Measures to protect female patients from being sexually abused by doctors should be strengthened, a report says.
Clifford Ayling worked as a GP in Folkestone until October 2000
The recommendations emerged from an inquiry into how Kent GP Clifford Ayling was able to continue working despite complaints spanning 30 years.
Ayling was jailed for four years in December 2000 on 13 counts of indecent assault between 1991 and 1998.
The report says trained chaperones should be available to all patients who are having intimate examinations.
Ayling repeatedly convinced women they needed intimate examinations, and then sexually abused them.
The report says that a catalogue of complaints made against him - including some from nursing staff - were not properly investigated.
Doctors are currently advised they should offer patients a chaperone if they are carrying out an examination of the breasts, genitalia or rectum.
But the report said there was a need for all NHS trusts to set out clear policies on chaperones to end the current confusion over what their role was, when they should be present, and who they should be.
It said no family member or friend, or untrained NHS administrative staff member should be expected to act as a formal chaperone.
The report added all trusts should make their chaperone policy explicit to patients and ensure there is enough funding to implement it.
The report was published on the day a group of 31 women abused by Ayling said they had settled their legal action against Kent and Medway Strategic Health Authority which employed him.
Sarah Harman, solicitor for the women, said they had agreed to accept £350,000, which will be shared out between the women.
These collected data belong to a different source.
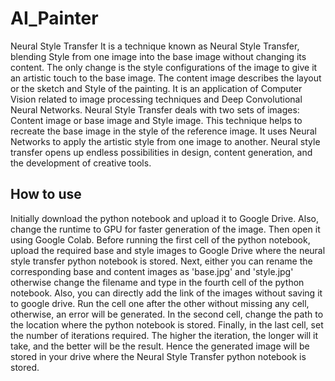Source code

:# AI_Painter
Neural Style Transfer
It is a technique known as Neural Style Transfer, blending Style from one image into the base image without changing its content. The only change is the style configurations of the image to give it an artistic touch to the base image. The content image describes the layout or the sketch and Style of the painting. It is an application of Computer Vision related to image processing techniques and Deep Convolutional Neural Networks. Neural Style Transfer deals with two sets of images: Content image or base image and Style image. This technique helps to recreate the base image in the style of the reference image. It uses Neural Networks to apply the artistic style from one image to another. Neural style transfer opens up endless possibilities in design, content generation, and the development of creative tools.

## How to use
Initially download the python notebook and upload it to Google Drive. Also, change the runtime to GPU for faster generation of the image. Then open it using Google Colab. Before running the first cell of the python notebook, upload the required base and style images to Google Drive where the neural style transfer python notebook is stored. Next, either you can rename the corresponding base and content images as 'base.jpg' and 'style.jpg' otherwise change the filename and type in the fourth cell of the python notebook. Also, you can directly add the link of the images without saving it to google drive. Run the cell one after the other without missing any cell, otherwise, an error will be generated. In the second cell, change the path to the location where the python notebook is stored. Finally, in the last cell, set the number of iterations required. The higher the iteration, the longer will it take, and the better will be the result. Hence the generated image will be stored in your drive where the Neural Style Transfer python notebook is stored.
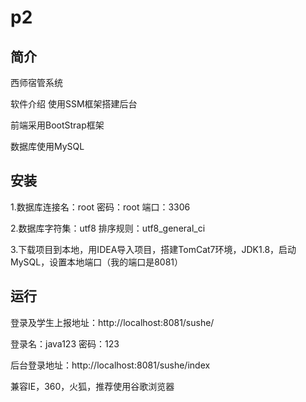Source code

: # p2



## 简介

西师宿管系统

软件介绍
使用SSM框架搭建后台

前端采用BootStrap框架

数据库使用MySQL

## 安装

1.数据库连接名：root 密码：root 端口：3306

2.数据库字符集：utf8 排序规则：utf8_general_ci

3.下载项目到本地，用IDEA导入项目，搭建TomCat7环境，JDK1.8，启动MySQL，设置本地端口（我的端口是8081）

## 运行

登录及学生上报地址：http://localhost:8081/sushe/

登录名：java123 密码：123

后台登录地址：http://localhost:8081/sushe/index

兼容IE，360，火狐，推荐使用谷歌浏览器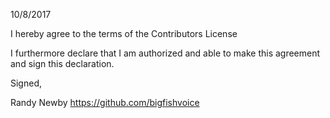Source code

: 10/8/2017

I hereby agree to the terms of the Contributors License

I furthermore declare that I am authorized and able to make this
agreement and sign this declaration.

Signed,

Randy Newby
https://github.com/bigfishvoice
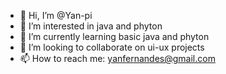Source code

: - 👋 Hi, I’m @Yan-pi
- 👀 I’m interested in java and phyton
- 🌱 I’m currently learning  basic java and phyton
- 💞️ I’m looking to collaborate on ui-ux projects 
- 📫 How to reach me: yanfernandes@gmail.com

<!---
Yan-pi/Yan-pi is a ✨ special ✨ repository because its `README.md` (this file) appears on your GitHub profile.
You can click the Preview link to take a look at your changes.
--->
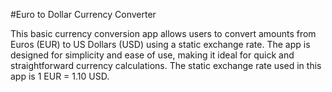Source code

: #Euro to Dollar Currency Converter

This basic currency conversion app allows users to convert amounts from Euros (EUR) to US Dollars (USD) using a static exchange rate. 
The app is designed for simplicity and ease of use, making it ideal for quick and straightforward currency calculations. 
The static exchange rate used in this app is 1 EUR = 1.10 USD.
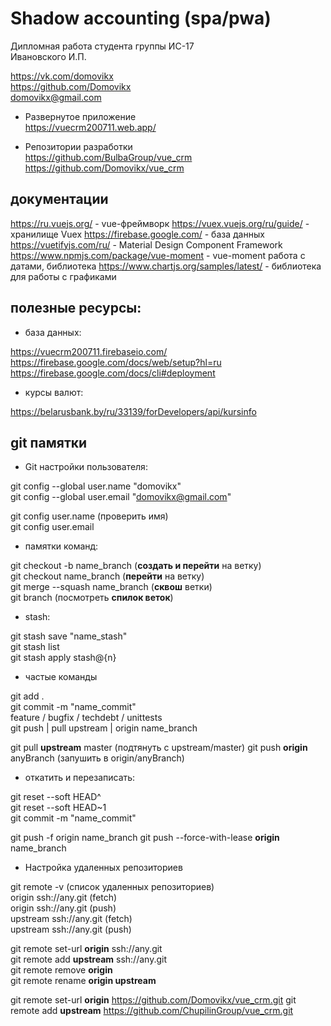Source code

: # Shadow accounting (spa/pwa)

Дипломная работа студента группы ИС-17  
Ивановского И.П.

https://vk.com/domovikx  
https://github.com/Domovikx  
domovikx@gmail.com

- Развернутое приложение  
  https://vuecrm200711.web.app/

- Репозитории разработки  
  https://github.com/BulbaGroup/vue_crm  
  https://github.com/Domovikx/vue_crm

## документации

https://ru.vuejs.org/ - vue-фреймворк
https://vuex.vuejs.org/ru/guide/ - хранилище Vuex
https://firebase.google.com/ - база данных
https://vuetifyjs.com/ru/ - Material Design Component Framework
https://www.npmjs.com/package/vue-moment - vue-moment работа с датами, библиотека
https://www.chartjs.org/samples/latest/ - библиотека для работы с графиками

## полезные ресурсы:

- база данных:

https://vuecrm200711.firebaseio.com/
https://firebase.google.com/docs/web/setup?hl=ru  
https://firebase.google.com/docs/cli#deployment

- курсы валют:

https://belarusbank.by/ru/33139/forDevelopers/api/kursinfo

## git памятки

- Git настройки пользователя:

git config --global user.name "domovikx"  
git config --global user.email "domovikx@gmail.com"

git config user.name (проверить имя)  
git config user.email

- памятки команд:

git checkout -b name_branch (**создать и перейти** на ветку)  
git checkout name_branch (**перейти** на ветку)  
git merge --squash name_branch (**сквош** ветки)  
git branch (посмотреть **спилок веток**)

- stash:

git stash save "name_stash"  
git stash list  
git stash apply stash@{n}

- частые команды

git add .  
git commit -m "name_commit"  
feature / bugfix / techdebt / unittests  
git push | pull upstream | origin name_branch

git pull **upstream** master (подтянуть с upstream/master)
git push **origin** anyBranch (запушить в origin/anyBranch)

- откатить и перезаписать:

git reset --soft HEAD^  
git reset --soft HEAD~1  
git commit -m "name_commit"

git push -f origin name_branch
git push --force-with-lease **origin** name_branch

- Настройка удаленных репозиториев

git remote -v (список удаленных репозиториев)  
origin ssh://any.git (fetch)  
origin ssh://any.git (push)  
upstream ssh://any.git (fetch)  
upstream ssh://any.git (push)

git remote set-url **origin** ssh://any.git  
git remote add **upstream** ssh://any.git  
git remote remove **origin**  
git remote rename **origin upstream**

git remote set-url **origin** https://github.com/Domovikx/vue_crm.git
git remote add **upstream** https://github.com/ChupilinGroup/vue_crm.git
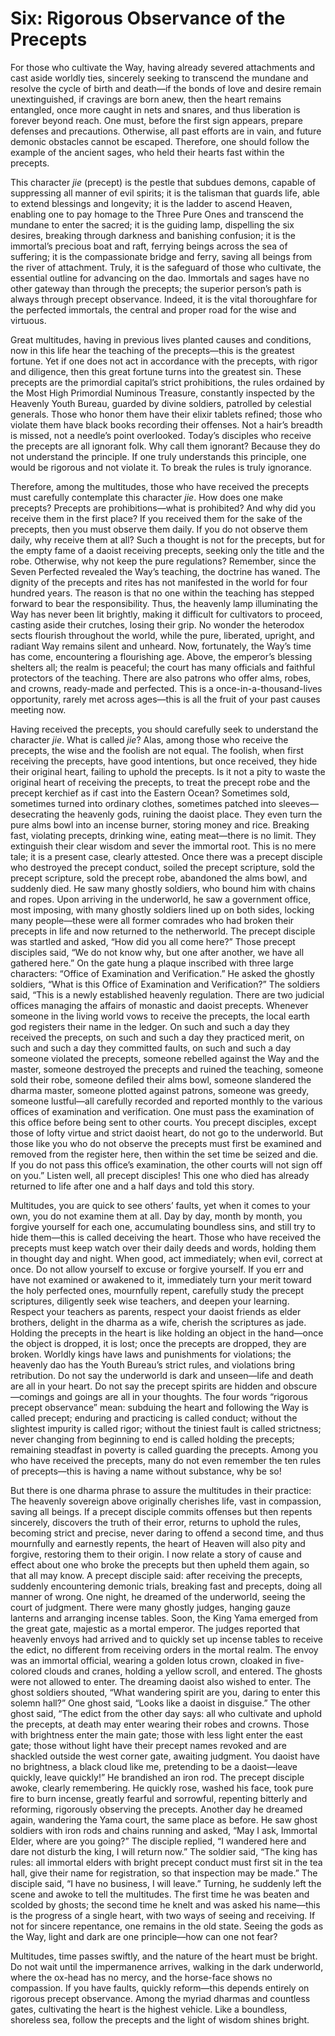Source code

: # Six: Rigorous Observance of the Precepts

For those who cultivate the Way, having already severed attachments and cast aside worldly ties, sincerely seeking to transcend the mundane and resolve the cycle of birth and death—if the bonds of love and desire remain unextinguished, if cravings are born anew, then the heart remains entangled, once more caught in nets and snares, and thus liberation is forever beyond reach. One must, before the first sign appears, prepare defenses and precautions. Otherwise, all past efforts are in vain, and future demonic obstacles cannot be escaped. Therefore, one should follow the example of the ancient sages, who held their hearts fast within the precepts.

This character *jie* (precept) is the pestle that subdues demons, capable of suppressing all manner of evil spirits; it is the talisman that guards life, able to extend blessings and longevity; it is the ladder to ascend Heaven, enabling one to pay homage to the Three Pure Ones and transcend the mundane to enter the sacred; it is the guiding lamp, dispelling the six desires, breaking through darkness and banishing confusion; it is the immortal’s precious boat and raft, ferrying beings across the sea of suffering; it is the compassionate bridge and ferry, saving all beings from the river of attachment. Truly, it is the safeguard of those who cultivate, the essential outline for advancing on the dao. Immortals and sages have no other gateway than through the precepts; the superior person’s path is always through precept observance. Indeed, it is the vital thoroughfare for the perfected immortals, the central and proper road for the wise and virtuous.

Great multitudes, having in previous lives planted causes and conditions, now in this life hear the teaching of the precepts—this is the greatest fortune. Yet if one does not act in accordance with the precepts, with rigor and diligence, then this great fortune turns into the greatest sin. These precepts are the primordial capital’s strict prohibitions, the rules ordained by the Most High Primordial Numinous Treasure, constantly inspected by the Heavenly Youth Bureau, guarded by divine soldiers, patrolled by celestial generals. Those who honor them have their elixir tablets refined; those who violate them have black books recording their offenses. Not a hair’s breadth is missed, not a needle’s point overlooked. Today’s disciples who receive the precepts are all ignorant folk. Why call them ignorant? Because they do not understand the principle. If one truly understands this principle, one would be rigorous and not violate it. To break the rules is truly ignorance.

Therefore, among the multitudes, those who have received the precepts must carefully contemplate this character *jie*. How does one make precepts? Precepts are prohibitions—what is prohibited? And why did you receive them in the first place? If you received them for the sake of the precepts, then you must observe them daily. If you do not observe them daily, why receive them at all? Such a thought is not for the precepts, but for the empty fame of a daoist receiving precepts, seeking only the title and the robe. Otherwise, why not keep the pure regulations? Remember, since the Seven Perfected revealed the Way’s teaching, the doctrine has waned. The dignity of the precepts and rites has not manifested in the world for four hundred years. The reason is that no one within the teaching has stepped forward to bear the responsibility. Thus, the heavenly lamp illuminating the Way has never been lit brightly, making it difficult for cultivators to proceed, casting aside their crutches, losing their grip. No wonder the heterodox sects flourish throughout the world, while the pure, liberated, upright, and radiant Way remains silent and unheard. Now, fortunately, the Way’s time has come, encountering a flourishing age. Above, the emperor’s blessing shelters all; the realm is peaceful; the court has many officials and faithful protectors of the teaching. There are also patrons who offer alms, robes, and crowns, ready-made and perfected. This is a once-in-a-thousand-lives opportunity, rarely met across ages—this is all the fruit of your past causes meeting now.

Having received the precepts, you should carefully seek to understand the character *jie*. What is called *jie*? Alas, among those who receive the precepts, the wise and the foolish are not equal. The foolish, when first receiving the precepts, have good intentions, but once received, they hide their original heart, failing to uphold the precepts. Is it not a pity to waste the original heart of receiving the precepts, to treat the precept robe and the precept kerchief as if cast into the Eastern Ocean? Sometimes sold, sometimes turned into ordinary clothes, sometimes patched into sleeves—desecrating the heavenly gods, ruining the daoist place. They even turn the pure alms bowl into an incense burner, storing money and rice. Breaking fast, violating precepts, drinking wine, eating meat—there is no limit. They extinguish their clear wisdom and sever the immortal root. This is no mere tale; it is a present case, clearly attested. Once there was a precept disciple who destroyed the precept conduct, soiled the precept scripture, sold the precept scripture, sold the precept robe, abandoned the alms bowl, and suddenly died. He saw many ghostly soldiers, who bound him with chains and ropes. Upon arriving in the underworld, he saw a government office, most imposing, with many ghostly soldiers lined up on both sides, locking many people—these were all former comrades who had broken their precepts in life and now returned to the netherworld. The precept disciple was startled and asked, “How did you all come here?” Those precept disciples said, “We do not know why, but one after another, we have all gathered here.” On the gate hung a plaque inscribed with three large characters: “Office of Examination and Verification.” He asked the ghostly soldiers, “What is this Office of Examination and Verification?” The soldiers said, “This is a newly established heavenly regulation. There are two judicial offices managing the affairs of monastic and daoist precepts. Whenever someone in the living world vows to receive the precepts, the local earth god registers their name in the ledger. On such and such a day they received the precepts, on such and such a day they practiced merit, on such and such a day they committed faults, on such and such a day someone violated the precepts, someone rebelled against the Way and the master, someone destroyed the precepts and ruined the teaching, someone sold their robe, someone defiled their alms bowl, someone slandered the dharma master, someone plotted against patrons, someone was greedy, someone lustful—all carefully recorded and reported monthly to the various offices of examination and verification. One must pass the examination of this office before being sent to other courts. You precept disciples, except those of lofty virtue and strict daoist heart, do not go to the underworld. But those like you who do not observe the precepts must first be examined and removed from the register here, then within the set time be seized and die. If you do not pass this office’s examination, the other courts will not sign off on you.” Listen well, all precept disciples! This one who died has already returned to life after one and a half days and told this story.

Multitudes, you are quick to see others’ faults, yet when it comes to your own, you do not examine them at all. Day by day, month by month, you forgive yourself for each one, accumulating boundless sins, and still try to hide them—this is called deceiving the heart. Those who have received the precepts must keep watch over their daily deeds and words, holding them in thought day and night. When good, act immediately; when evil, correct at once. Do not allow yourself to excuse or forgive yourself. If you err and have not examined or awakened to it, immediately turn your merit toward the holy perfected ones, mournfully repent, carefully study the precept scriptures, diligently seek wise teachers, and deepen your learning. Respect your teachers as parents, respect your daoist friends as elder brothers, delight in the dharma as a wife, cherish the scriptures as jade. Holding the precepts in the heart is like holding an object in the hand—once the object is dropped, it is lost; once the precepts are dropped, they are broken. Worldly kings have laws and punishments for violations; the heavenly dao has the Youth Bureau’s strict rules, and violations bring retribution. Do not say the underworld is dark and unseen—life and death are all in your heart. Do not say the precept spirits are hidden and obscure—comings and goings are all in your thoughts. The four words “rigorous precept observance” mean: subduing the heart and following the Way is called precept; enduring and practicing is called conduct; without the slightest impurity is called rigor; without the tiniest fault is called strictness; never changing from beginning to end is called holding the precepts; remaining steadfast in poverty is called guarding the precepts. Among you who have received the precepts, many do not even remember the ten rules of precepts—this is having a name without substance, why be so!

But there is one dharma phrase to assure the multitudes in their practice: The heavenly sovereign above originally cherishes life, vast in compassion, saving all beings. If a precept disciple commits offenses but then repents sincerely, discovers the truth of their error, returns to uphold the rules, becoming strict and precise, never daring to offend a second time, and thus mournfully and earnestly repents, the heart of Heaven will also pity and forgive, restoring them to their origin. I now relate a story of cause and effect about one who broke the precepts but then upheld them again, so that all may know. A precept disciple said: after receiving the precepts, suddenly encountering demonic trials, breaking fast and precepts, doing all manner of wrong. One night, he dreamed of the underworld, seeing the court of judgment. There were many ghostly judges, hanging gauze lanterns and arranging incense tables. Soon, the King Yama emerged from the great gate, majestic as a mortal emperor. The judges reported that heavenly envoys had arrived and to quickly set up incense tables to receive the edict, no different from receiving orders in the mortal realm. The envoy was an immortal official, wearing a golden lotus crown, cloaked in five-colored clouds and cranes, holding a yellow scroll, and entered. The ghosts were not allowed to enter. The dreaming daoist also wished to enter. The ghost soldiers shouted, “What wandering spirit are you, daring to enter this solemn hall?” One ghost said, “Looks like a daoist in disguise.” The other ghost said, “The edict from the other day says: all who cultivate and uphold the precepts, at death may enter wearing their robes and crowns. Those with brightness enter the main gate; those with less light enter the east gate; those without light have their precept names revoked and are shackled outside the west corner gate, awaiting judgment. You daoist have no brightness, a black cloud like me, pretending to be a daoist—leave quickly, leave quickly!” He brandished an iron rod. The precept disciple awoke, clearly remembering. He quickly rose, washed his face, took pure fire to burn incense, greatly fearful and sorrowful, repenting bitterly and reforming, rigorously observing the precepts. Another day he dreamed again, wandering the Yama court, the same place as before. He saw ghost soldiers with iron rods and chains running and asked, “May I ask, Immortal Elder, where are you going?” The disciple replied, “I wandered here and dare not disturb the king, I will return now.” The soldier said, “The king has rules: all immortal elders with bright precept conduct must first sit in the tea hall, give their name for registration, so that inspection may be made.” The disciple said, “I have no business, I will leave.” Turning, he suddenly left the scene and awoke to tell the multitudes. The first time he was beaten and scolded by ghosts; the second time he knelt and was asked his name—this is the progress of a single heart, with two ways of seeing and receiving. If not for sincere repentance, one remains in the old state. Seeing the gods as the Way, light and dark are one principle—how can one not fear?

Multitudes, time passes swiftly, and the nature of the heart must be bright. Do not wait until the impermanence arrives, walking in the dark underworld, where the ox-head has no mercy, and the horse-face shows no compassion. If you have faults, quickly reform—this depends entirely on rigorous precept observance. Among the myriad dharmas and countless gates, cultivating the heart is the highest vehicle. Like a boundless, shoreless sea, follow the precepts and the light of wisdom shines bright.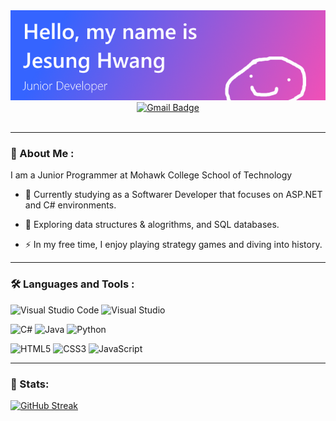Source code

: 
<div id="header" align="center">
  <img src="imgs/Header.png" width="750"/>
  <!-- <h1 align="center">
    <img src="imgs/blob-happy.gif" width="30px"/>
  </h1> -->

  <div id="badges">
    <a href="mailto:">
      <img src="https://img.shields.io/badge/Gmail-D14836?style=for-the-badge&logo=gmail&logoColor=white" alt="Gmail Badge"/>
    </a>
  </div>
  <div id="badges" align="center">
    <img src="https://komarev.com/ghpvc/?username=JHwang95&style=flat-square&color=blue" alt=""/>
  </div>
</div>  

---

### :wave: About Me :

I am a Junior Programmer at Mohawk College School of Technology

- :telescope: Currently studying as a Softwarer Developer that focuses on ASP.NET and C# environments.

- :seedling: Exploring data structures & alogrithms, and SQL databases. 

- :zap: In my free time, I enjoy playing strategy games and diving into history.

---

### :hammer_and_wrench: Languages and Tools :
![Visual Studio Code](https://img.shields.io/badge/Visual%20Studio%20Code-0078d7.svg?style=for-the-badge&logo=visual-studio-code&logoColor=white) ![Visual Studio](https://img.shields.io/badge/Visual%20Studio-5C2D91.svg?style=for-the-badge&logo=visual-studio&logoColor=white)

![C#](https://img.shields.io/badge/c%23-%23239120.svg?style=for-the-badge&logo=c-sharp&logoColor=white) ![Java](https://img.shields.io/badge/java-%23ED8B00.svg?style=for-the-badge&logo=java&logoColor=white) ![Python](https://img.shields.io/badge/python-3670A0?style=for-the-badge&logo=python&logoColor=ffdd54)

![HTML5](https://img.shields.io/badge/html5-%23E34F26.svg?style=for-the-badge&logo=html5&logoColor=white) ![CSS3](https://img.shields.io/badge/css3-%231572B6.svg?style=for-the-badge&logo=css3&logoColor=white) ![JavaScript](https://img.shields.io/badge/javascript-%23323330.svg?style=for-the-badge&logo=javascript&logoColor=%23F7DF1E)




---

### :microscope: Stats:

[![GitHub Streak](http://github-readme-streak-stats.herokuapp.com?user=JHwang95&theme=dark&background=000000)](https://git.io/streak-stats)
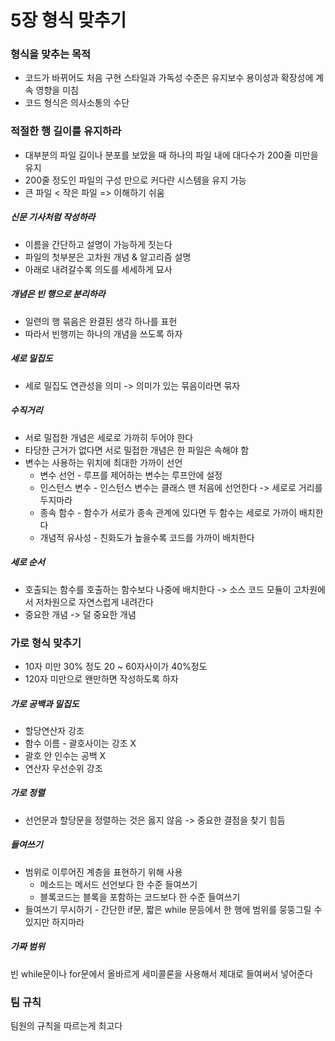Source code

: # 5장 형식 맞추기

### 형식을 맞추는 목적

- 코드가 바뀌어도 처음 구현 스타일과 가독성 수준은 유지보수 용이성과 확장성에 계속 영향을 미침
- 코드 형식은 의사소통의 수단

### 적절한 행 길이를 유지하라

- 대부분의 파일 길이나 분포를 보았을 때 하나의 파일 내에 대다수가 200줄 미만을 유지
- 200줄 정도인 파일의 구성 만으로 커다란 시스템을 유지 가능
- 큰 파일 < 작은 파일 => 이해하기 쉬움


##### 신문 기사처럼 작성하라

- 이름을 간단하고 설명이 가능하게 짓는다
- 파일의 첫부분은 고차원 개념 & 알고리즘 설명
- 아래로 내려갈수록 의도를 세세하게 묘사

##### 개념은 빈 행으로 분리하라 

- 일련의 행 묶음은 완결된 생각 하나를 표헌
- 따라서 빈행끼는 하나의 개념을 쓰도록 하자

##### 세로 밀집도

- 세로 밀집도 연관성을 의미 -> 의미가 있는 묶음이라면 묶자

##### 수직거리

- 서로 밀접한 개념은 세로로 가까히 두어야 한다
- 타당한 근거가 없다면 서로 밀접한 개념은 한 파일은 속해야 함
- 변수는 사용하는 위치에 최대한 가까이 선언
    - 변수 선언 - 루프를 제어하는 변수는 루프안에 설정
    - 인스턴스 변수 - 인스턴스 변수는 클래스 맨 처음에 선언한다 -> 세로로 거리를 두지마라
    - 종속 함수 - 함수가 서로가 종속 관계에 있다면 두 함수는 세로로 가까이 배치한다
    - 개념적 유사성 - 친화도가 높을수록 코드를 가까이 배치한다

##### 세로 순서

- 호출되는 함수를 호출하는 함수보다 나중에 배치한다 -> 소스 코드 모듈이 고차원에서 저차원으로 자연스럽게 내려간다
- 중요한 개념 -> 덜 중요한 개념

### 가로 형식 맞추기

- 10자 미만 30% 정도 20 ~ 60자사이가 40%정도
- 120자 미만으로 왠만하면 작성하도록 하자

##### 가로 공백과 밀집도

- 할당연산자 강조
- 함수 이름 - 괄호사이는 강조 X
- 괄호 안 인수는 공백 X
- 연산자 우선순위 강조

##### 가로 정렬

- 선언문과 할당문을 정렬하는 것은 옳지 않음 -> 중요한 결점을 찾기 힘듬

##### 들여쓰기

- 범위로 이루어진 계층을 표현하기 위해 사용
    - 메소드는 메서드 선언보다 한 수준 들여쓰기
    - 블록코드는 블록을 포함하는 코드보다 한 수준 들여쓰기
- 들여쓰기 무시하기 - 간단한 if문, 짧은 while 문등에서 한 행에 범위를 뭉뚱그릴 수 있지만 하지마라

##### 가짜 범위

빈 while문이나 for문에서 올바르게 세미콜론을 사용해서 제대로 들여써서 넣어준다

### 팀 규칙

팀원의 규칙을 따르는게 최고다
Some will receive as much as £20,000.
She said there had been "28 missed opportunities" where the GP could have been stopped between 1971 and 2000.
She added: "Often other doctors explained away the complaints, saying women had misunderstood the situation, and that it wasn't as serious as the women had supposed."
Ms Harman said the settlement was not perfect, but it did constitute a victory. "It's a compromise but a good compromise."
The report said that, since the inquiry into Clifford Ayling was set up in 2001, there had been improvements within the health service including an emphasis on patient safety.
But it called for more consideration to how trusts and primary care practices should deal with "sexualised behaviour".
Many of Ayling's patients complained that he was "overtly sexual" in his behaviour, and colleagues were aware of the concerns.
But the report said there was little guidance as to how the NHS should deal with such concerns.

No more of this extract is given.